第97話 これが異世界?

 ルリに案内されていった店は中規模の店舗で、小売りもおろしもやるようだ。

 一般市民も商人風の人も店内で見かけたのでそうなのだろう。

 いわゆる業務用スーパーのような物だろうか。

 店の奥の一角に俵に入った米と思われる物が積んである。

 日本で言うと1俵は60kgだが、この世界ではどうなんだろうか?

「すみません、米が欲しいのだが1俵の量は何kgなんですか?」

 店員の話ではこの店では商品が到着後中身をチェックして、量りなおして72kgで統一しているそうだ。

 この店なら大丈夫だろう。

「米を2俵をいただこう」

「はい、まいどあり~」

 店員さんの指示で2俵が運ばれていく。

「他に必要な物はありますかい?」

「そうだな、味噌と醤油はあるかい?」

「ありますよ、じゃあ味噌からでいいですかね」

 店員さんに連れられて、店の中央付近に移動した。


「うちの味噌は船で来る間に熟成させてるんでさ~。赤にします?白にします?」

「味見は可能か?」

「勿論できますよ」

 店員がそれぞれを小皿にとって持ってこさせた。

 両方の味を試したが向こうの感覚で使えそうだった。

「うん、旨い。赤と白を10kgずつください」

 ちょっと気になったんだが赤、白それぞれの味噌の隣に赤と白のカボチャのような物が置いてある。

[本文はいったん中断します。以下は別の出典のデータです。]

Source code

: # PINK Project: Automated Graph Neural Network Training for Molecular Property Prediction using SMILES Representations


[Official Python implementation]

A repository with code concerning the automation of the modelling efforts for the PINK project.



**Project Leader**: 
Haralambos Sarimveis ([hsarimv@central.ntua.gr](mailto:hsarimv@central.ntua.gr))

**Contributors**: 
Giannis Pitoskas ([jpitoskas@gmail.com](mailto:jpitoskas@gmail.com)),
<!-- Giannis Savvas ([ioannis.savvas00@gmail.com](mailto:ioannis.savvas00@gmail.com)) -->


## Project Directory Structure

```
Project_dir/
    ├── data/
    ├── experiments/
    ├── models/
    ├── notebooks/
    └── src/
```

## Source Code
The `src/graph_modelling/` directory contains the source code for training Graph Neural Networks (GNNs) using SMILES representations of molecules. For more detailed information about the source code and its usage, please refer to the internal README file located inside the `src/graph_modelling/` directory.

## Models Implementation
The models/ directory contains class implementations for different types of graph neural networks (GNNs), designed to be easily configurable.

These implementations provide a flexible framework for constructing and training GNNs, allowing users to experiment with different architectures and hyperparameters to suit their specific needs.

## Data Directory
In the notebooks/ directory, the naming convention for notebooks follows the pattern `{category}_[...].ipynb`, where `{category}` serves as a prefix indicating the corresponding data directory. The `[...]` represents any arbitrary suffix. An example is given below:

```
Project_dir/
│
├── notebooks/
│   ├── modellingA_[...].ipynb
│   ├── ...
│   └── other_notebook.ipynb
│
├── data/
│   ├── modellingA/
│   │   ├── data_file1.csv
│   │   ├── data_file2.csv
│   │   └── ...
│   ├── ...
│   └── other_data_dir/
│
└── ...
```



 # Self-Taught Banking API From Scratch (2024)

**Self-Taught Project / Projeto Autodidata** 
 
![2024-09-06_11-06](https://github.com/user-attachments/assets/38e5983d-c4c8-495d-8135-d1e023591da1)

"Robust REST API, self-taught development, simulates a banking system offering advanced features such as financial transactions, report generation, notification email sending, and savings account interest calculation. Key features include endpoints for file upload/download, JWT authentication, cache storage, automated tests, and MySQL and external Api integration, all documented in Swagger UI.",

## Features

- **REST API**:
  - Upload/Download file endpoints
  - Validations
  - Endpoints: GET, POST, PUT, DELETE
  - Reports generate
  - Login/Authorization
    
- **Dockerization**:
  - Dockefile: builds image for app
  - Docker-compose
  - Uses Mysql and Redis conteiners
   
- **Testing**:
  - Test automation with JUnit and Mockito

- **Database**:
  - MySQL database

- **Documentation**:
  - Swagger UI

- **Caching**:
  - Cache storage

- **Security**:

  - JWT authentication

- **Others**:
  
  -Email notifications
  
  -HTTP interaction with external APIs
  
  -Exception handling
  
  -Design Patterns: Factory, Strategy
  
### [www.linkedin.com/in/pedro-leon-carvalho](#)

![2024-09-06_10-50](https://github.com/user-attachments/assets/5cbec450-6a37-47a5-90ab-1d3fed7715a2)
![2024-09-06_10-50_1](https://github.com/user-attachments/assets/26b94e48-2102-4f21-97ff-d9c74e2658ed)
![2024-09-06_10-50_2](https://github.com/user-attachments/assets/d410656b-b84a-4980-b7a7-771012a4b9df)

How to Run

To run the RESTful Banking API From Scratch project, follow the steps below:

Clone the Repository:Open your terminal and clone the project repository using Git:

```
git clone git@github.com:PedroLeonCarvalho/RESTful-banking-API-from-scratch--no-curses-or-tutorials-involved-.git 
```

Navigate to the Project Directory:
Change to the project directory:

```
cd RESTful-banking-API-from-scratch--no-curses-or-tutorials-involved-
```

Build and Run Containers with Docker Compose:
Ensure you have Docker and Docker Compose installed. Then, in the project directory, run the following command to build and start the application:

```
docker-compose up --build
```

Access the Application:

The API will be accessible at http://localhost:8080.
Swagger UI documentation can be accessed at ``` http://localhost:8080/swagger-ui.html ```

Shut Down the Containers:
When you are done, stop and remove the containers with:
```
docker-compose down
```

 何だろうと思ってそのカボチャを見ていたら……いつものように鑑定が働く。

「このカボチャのような物が味噌の原料だと……」

 ちょっと意外な事が分ったのだが、ここが異世界だと思い出した。

 店員の指示で小さな樽が二つ店を走った。

「じゃあ次は醤油ですね」

 そう言うと店員は俺たちを醤油の所へと案内する。

 といってもすぐ隣だった。

 すると小皿で醤油が出てきた。

「ありがとう」と店員に言って受け取る。

 さとい奴は嫌いじゃない。

「旨いな」

 向こうとほぼ変わらない感じで使えるだろう。

 でこのトマトみたいなナスみたいな野菜が醤油の原料なのか?

 まあ、醤油もか~って感じだな。

「醤油も20L下さい」


 醤油の近くにいるといい匂いが……

 ここは港町、魚介類も豊富に獲れる。

 そうすると腐敗防止に煮込むでしょ。

「これは……佃煮か?」

 その言葉が聞こえたのか、店員がご飯とスプーンを持ってきた。

「チクショウ、俺はこういう聡い奴は大好きたよ」

 俺は試食と言うには少し多い量の佃煮をいただいた。

 まあその分、充分な量を買わせていただいたが。

 シジミ、モロコ、いかなごのくぎ煮で合わせて6kg位買った。

 他にも茶や紅茶、海苔等も手に入れた。

 酒もあるじゃん。勿論買った。


 米の種籾たねもみと味噌と醤油の種も注文しておいた。

 今度ルシエンに行った時に仕入れてくれるそうだ。

 次回の楽しみができた。


 昼食よりもよく食べた気がする。